TASK MATERIAL Start Marker
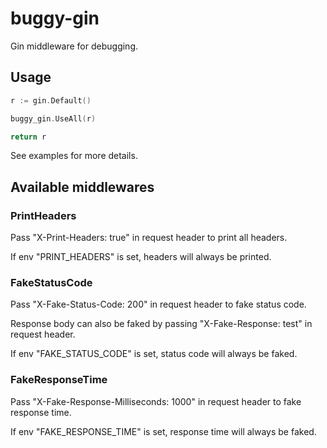 # buggy-gin

Gin middleware for debugging.

## Usage

```go
r := gin.Default()

buggy_gin.UseAll(r)

return r
```

See examples for more details.

## Available middlewares

### PrintHeaders

Pass "X-Print-Headers: true" in request header to print all headers.

If env "PRINT_HEADERS" is set, headers will always be printed.

### FakeStatusCode

Pass "X-Fake-Status-Code: 200" in request header to fake status code.

Response body can also be faked by passing "X-Fake-Response: test" in request header.

If env "FAKE_STATUS_CODE" is set, status code will always be faked.

### FakeResponseTime

Pass "X-Fake-Response-Milliseconds: 1000" in request header to fake response time.

If env "FAKE_RESPONSE_TIME" is set, response time will always be faked.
TASK MATERIAL End Marker
- PROBLEM DETAILS
Scan the data above for the word "request" and report every line where it is found.

- RESPONSE FOR THIS EXERCISE
Pass "X-Print-Headers: true" in request header to print all headers.
Pass "X-Fake-Status-Code: 200" in request header to fake status code.
Response body can also be faked by passing "X-Fake-Response: test" in request header.
Pass "X-Fake-Response-Milliseconds: 1000" in request header to fake response time.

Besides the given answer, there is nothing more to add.